Koalisyon görüşmelerinde ilk tur tamamlandı. AKP sanki
kendisinden başkası hükümet kuramazmış gibi bu sürenin neredeyse
tümünü tek başına kullanma niyetinde görünüyor.
Oysa ilk turu, görev aldıktan hemen sonra bir gün içinde
tamamlayabilirdi. Önümüzdeki süreçte, bayramın ardından ikinci tur
yapılacak.

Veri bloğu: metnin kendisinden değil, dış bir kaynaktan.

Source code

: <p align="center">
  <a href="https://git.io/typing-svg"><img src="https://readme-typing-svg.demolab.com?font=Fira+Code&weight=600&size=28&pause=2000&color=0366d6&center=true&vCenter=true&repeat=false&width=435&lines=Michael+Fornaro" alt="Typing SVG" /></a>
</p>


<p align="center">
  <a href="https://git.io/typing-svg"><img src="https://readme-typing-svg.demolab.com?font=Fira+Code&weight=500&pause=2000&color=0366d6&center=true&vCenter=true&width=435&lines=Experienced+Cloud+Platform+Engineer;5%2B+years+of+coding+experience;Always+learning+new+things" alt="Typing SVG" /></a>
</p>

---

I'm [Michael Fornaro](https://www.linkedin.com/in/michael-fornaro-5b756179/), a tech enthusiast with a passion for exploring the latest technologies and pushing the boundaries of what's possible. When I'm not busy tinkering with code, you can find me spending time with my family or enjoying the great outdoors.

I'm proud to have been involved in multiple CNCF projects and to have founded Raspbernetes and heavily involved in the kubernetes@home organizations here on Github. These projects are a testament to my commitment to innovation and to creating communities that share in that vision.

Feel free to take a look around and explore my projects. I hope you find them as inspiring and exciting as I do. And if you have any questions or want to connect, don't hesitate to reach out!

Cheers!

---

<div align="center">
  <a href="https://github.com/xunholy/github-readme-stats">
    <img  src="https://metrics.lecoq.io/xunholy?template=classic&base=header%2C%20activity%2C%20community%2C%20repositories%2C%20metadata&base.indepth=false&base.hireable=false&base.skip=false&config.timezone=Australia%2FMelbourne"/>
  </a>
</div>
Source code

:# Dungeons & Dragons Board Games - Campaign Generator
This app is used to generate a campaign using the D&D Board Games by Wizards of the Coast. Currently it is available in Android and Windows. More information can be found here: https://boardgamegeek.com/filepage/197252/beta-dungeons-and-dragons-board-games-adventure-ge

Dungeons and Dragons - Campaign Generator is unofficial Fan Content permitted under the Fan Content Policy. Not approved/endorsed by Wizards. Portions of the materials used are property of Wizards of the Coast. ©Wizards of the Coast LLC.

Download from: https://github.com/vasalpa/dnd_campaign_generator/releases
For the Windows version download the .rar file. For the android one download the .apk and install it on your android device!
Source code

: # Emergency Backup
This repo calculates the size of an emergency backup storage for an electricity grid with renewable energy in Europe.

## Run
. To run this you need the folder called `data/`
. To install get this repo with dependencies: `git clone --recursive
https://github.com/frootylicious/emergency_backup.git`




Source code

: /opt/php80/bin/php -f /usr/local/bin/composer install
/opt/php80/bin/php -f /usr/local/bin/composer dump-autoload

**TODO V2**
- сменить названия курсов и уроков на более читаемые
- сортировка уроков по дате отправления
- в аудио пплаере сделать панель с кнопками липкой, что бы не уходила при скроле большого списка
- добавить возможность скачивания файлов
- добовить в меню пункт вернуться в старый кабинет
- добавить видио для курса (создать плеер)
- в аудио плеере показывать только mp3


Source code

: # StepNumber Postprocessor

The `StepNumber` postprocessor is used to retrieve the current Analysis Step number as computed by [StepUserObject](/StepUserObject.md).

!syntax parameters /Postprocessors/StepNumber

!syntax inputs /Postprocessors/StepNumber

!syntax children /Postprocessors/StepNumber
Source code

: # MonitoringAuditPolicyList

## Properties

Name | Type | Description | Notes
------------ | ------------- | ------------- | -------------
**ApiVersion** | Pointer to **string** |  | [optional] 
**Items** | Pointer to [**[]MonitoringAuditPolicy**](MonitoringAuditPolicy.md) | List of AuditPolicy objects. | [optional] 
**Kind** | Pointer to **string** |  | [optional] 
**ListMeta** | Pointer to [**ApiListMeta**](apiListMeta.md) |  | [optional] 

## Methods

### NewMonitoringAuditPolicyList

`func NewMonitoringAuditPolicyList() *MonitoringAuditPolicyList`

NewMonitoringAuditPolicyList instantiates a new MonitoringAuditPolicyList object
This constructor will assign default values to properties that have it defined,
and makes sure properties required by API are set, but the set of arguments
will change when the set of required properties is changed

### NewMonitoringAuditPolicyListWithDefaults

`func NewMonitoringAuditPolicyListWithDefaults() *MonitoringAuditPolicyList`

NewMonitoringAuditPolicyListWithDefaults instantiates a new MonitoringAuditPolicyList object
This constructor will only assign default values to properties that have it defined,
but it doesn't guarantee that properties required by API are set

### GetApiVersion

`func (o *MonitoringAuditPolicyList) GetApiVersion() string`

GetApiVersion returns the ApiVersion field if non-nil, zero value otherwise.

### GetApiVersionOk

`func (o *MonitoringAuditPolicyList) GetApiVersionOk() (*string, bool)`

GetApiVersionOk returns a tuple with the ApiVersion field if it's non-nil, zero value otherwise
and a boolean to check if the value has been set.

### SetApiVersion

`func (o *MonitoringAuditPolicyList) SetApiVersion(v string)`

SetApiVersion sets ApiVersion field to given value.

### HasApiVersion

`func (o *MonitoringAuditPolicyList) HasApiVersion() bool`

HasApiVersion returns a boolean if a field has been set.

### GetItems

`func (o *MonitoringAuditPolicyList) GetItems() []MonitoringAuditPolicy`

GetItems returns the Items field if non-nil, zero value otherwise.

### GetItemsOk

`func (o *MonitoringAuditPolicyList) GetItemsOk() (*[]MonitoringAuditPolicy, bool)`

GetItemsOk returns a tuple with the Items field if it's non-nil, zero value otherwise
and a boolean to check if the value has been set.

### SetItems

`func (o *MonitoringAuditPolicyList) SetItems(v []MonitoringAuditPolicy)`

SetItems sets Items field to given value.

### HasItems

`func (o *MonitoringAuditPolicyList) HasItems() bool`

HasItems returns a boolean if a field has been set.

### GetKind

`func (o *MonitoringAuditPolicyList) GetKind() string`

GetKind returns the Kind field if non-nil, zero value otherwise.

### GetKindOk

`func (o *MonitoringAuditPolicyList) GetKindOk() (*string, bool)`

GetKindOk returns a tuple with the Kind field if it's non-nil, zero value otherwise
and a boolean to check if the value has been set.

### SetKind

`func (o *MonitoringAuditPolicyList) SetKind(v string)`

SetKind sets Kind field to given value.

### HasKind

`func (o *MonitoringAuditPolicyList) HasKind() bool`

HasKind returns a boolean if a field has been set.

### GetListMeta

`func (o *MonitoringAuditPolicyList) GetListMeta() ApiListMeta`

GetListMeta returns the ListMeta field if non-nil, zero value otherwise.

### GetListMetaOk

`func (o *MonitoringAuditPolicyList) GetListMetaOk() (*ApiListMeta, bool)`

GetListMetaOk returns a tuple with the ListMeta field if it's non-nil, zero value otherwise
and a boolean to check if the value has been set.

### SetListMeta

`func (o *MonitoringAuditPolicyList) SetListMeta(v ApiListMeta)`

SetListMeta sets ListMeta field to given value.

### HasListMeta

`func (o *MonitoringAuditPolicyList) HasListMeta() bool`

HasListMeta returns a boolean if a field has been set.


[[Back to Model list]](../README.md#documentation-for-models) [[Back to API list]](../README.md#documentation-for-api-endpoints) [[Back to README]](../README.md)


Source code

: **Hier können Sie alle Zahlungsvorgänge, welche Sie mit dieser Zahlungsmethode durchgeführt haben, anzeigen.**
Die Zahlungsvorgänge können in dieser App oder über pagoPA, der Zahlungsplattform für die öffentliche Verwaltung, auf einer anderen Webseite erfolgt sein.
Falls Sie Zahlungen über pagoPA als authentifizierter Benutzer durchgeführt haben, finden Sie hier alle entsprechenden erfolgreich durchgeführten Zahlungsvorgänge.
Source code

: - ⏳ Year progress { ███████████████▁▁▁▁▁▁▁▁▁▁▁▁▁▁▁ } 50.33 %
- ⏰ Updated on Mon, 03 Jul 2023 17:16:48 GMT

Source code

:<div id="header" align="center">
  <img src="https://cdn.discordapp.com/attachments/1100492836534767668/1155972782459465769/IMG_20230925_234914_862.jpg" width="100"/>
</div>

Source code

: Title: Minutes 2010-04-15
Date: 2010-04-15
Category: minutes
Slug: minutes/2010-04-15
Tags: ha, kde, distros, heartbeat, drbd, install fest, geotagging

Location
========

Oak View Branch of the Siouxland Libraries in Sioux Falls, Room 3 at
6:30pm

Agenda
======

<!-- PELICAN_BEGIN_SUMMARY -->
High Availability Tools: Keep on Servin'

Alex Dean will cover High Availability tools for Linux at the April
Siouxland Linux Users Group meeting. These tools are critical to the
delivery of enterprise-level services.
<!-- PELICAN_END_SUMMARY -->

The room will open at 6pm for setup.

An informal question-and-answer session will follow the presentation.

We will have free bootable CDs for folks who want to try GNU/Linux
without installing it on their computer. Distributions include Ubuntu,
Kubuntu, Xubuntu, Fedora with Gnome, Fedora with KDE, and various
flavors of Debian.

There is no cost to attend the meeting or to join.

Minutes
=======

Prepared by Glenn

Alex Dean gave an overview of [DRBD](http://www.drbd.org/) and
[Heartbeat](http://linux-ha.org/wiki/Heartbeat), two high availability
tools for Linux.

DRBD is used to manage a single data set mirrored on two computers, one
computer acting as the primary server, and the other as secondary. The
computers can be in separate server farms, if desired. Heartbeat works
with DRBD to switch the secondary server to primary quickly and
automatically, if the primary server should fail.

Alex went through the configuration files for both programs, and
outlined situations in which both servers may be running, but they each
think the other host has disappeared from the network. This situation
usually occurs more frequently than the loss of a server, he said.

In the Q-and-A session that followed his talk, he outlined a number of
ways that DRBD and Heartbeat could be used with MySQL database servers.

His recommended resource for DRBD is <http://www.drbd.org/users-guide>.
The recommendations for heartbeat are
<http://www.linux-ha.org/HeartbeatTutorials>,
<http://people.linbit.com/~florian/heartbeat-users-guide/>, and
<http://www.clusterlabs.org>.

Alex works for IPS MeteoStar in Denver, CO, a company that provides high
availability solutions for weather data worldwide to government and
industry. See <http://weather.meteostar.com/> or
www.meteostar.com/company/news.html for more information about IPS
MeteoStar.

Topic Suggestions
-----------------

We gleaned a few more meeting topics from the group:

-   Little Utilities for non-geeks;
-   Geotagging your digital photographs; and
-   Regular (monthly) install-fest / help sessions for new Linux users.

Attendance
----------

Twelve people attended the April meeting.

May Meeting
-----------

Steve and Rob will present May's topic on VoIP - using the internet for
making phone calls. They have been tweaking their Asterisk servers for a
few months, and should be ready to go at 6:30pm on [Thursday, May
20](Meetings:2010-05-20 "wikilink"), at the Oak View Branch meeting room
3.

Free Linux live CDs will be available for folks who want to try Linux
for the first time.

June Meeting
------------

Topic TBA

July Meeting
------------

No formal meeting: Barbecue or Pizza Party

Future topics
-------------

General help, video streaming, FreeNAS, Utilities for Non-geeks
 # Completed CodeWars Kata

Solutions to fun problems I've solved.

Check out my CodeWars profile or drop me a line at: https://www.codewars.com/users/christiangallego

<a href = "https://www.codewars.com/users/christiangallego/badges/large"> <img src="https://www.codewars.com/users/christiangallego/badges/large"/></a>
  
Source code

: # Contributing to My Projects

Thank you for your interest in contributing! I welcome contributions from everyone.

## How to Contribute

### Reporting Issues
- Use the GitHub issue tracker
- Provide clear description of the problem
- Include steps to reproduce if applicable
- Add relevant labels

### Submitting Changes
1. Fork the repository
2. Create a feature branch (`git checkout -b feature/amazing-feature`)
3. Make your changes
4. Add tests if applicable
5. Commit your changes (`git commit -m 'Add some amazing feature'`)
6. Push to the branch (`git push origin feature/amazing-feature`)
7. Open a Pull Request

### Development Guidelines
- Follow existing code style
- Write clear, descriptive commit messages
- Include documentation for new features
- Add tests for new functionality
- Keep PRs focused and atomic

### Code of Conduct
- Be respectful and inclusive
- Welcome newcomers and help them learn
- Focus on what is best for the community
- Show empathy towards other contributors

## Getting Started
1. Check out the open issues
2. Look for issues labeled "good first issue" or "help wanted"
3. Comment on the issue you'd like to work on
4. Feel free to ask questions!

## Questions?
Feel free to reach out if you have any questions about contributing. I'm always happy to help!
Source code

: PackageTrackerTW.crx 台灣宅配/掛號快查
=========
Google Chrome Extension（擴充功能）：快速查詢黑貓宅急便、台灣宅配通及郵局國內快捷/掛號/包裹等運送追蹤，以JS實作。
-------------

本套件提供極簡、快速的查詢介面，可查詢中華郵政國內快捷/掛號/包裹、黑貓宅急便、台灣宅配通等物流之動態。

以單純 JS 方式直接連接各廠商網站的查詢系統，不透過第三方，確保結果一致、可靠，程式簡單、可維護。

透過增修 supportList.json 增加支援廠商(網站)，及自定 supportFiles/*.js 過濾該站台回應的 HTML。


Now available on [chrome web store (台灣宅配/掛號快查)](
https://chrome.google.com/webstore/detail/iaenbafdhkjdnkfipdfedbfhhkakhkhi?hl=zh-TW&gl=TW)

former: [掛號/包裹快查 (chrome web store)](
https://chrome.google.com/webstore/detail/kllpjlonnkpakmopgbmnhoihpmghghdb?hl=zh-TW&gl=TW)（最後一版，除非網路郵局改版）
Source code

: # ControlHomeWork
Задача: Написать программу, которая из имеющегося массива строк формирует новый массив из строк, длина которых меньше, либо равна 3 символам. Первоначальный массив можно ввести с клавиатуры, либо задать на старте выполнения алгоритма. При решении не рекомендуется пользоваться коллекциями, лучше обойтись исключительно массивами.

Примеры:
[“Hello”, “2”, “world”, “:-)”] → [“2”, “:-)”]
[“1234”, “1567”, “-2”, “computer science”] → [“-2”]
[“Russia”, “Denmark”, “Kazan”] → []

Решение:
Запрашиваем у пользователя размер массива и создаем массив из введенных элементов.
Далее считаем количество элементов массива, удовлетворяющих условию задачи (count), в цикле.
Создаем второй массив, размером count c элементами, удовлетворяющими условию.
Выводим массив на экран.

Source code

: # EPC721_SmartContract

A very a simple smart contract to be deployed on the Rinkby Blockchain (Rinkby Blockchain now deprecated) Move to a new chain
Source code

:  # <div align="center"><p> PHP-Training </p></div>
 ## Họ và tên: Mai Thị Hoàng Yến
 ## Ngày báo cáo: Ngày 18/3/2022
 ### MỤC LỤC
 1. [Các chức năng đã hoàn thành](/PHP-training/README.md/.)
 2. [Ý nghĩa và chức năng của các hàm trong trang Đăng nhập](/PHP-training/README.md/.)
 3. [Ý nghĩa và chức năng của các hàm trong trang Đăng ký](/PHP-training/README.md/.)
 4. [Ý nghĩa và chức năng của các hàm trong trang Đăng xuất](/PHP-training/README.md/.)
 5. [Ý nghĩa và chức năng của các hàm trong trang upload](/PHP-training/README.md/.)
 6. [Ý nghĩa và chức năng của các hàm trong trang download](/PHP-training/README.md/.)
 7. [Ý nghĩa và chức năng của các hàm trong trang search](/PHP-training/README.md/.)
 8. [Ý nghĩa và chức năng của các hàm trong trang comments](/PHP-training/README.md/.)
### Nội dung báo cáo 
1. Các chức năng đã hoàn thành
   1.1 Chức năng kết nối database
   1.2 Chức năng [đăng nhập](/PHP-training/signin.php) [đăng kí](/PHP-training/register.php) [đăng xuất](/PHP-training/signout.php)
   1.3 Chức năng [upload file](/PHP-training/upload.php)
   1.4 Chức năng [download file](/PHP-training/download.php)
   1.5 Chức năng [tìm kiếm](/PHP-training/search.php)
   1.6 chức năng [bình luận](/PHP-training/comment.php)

Bakarsınız bir tur daha yapılır.
Gelinen noktayı özetlemek gerekirse...
Yeri geldikçe vurguladığımız gibi önceki koalisyon deneyimlerinden
farklı olarak en sorunlu ve aktif oyuncu Cumhurbaşkanı... Her
iftarda ağzını iftiharla açan Erdoğan,hükümet
seçenekleri üzerine fetvalar veriyor. Erdoğan’ın bu konuşmalarında
kullandığı dille kendisine yanıt vermek gerekirse şöyle başlamak
kaçınılmazdır:
Sen kimsin?
Anayasanın 104. maddesine göre, devlet kurumları arasındaki
dengeden sorumlu, siyasi partilere tarafsız davranması gereken bir
kişisin.
Hükümeti kurmaya ilişkin tek sorumluluğun da seçimlerin ardından
olabildiğince çabuk, hükümeti kurmaya en yetkili partiye görev
vermek. O kuramazsa, bir sonrakine vermek.
Siyasetin içinden gelen cumhurbaşkanları dahil bu gelenek ana
hatlarıyla bozulmadı.
Ancak şimdi Erdoğan, seçimlerde oy istediği partisiyle hükümet
kuracak partiyi hizaya getirme işine girişiyor. Halk
Erdoğan’a “Sen görevini yap siyasete karışma”dedi. Şimdi bu
sözü Erdoğan’a parlamentonun da hatırlatması gerekiyor.
***
MHP’nin koalisyon görüşmelerinde en deneyimli parti olduğunu söylemek abartma olmaz. 1980 öncesi Milliyetçi Cephe koalisyonlarından, 1999’un DSP’li koalisyonuna kadar uzanan bir deneyimi var.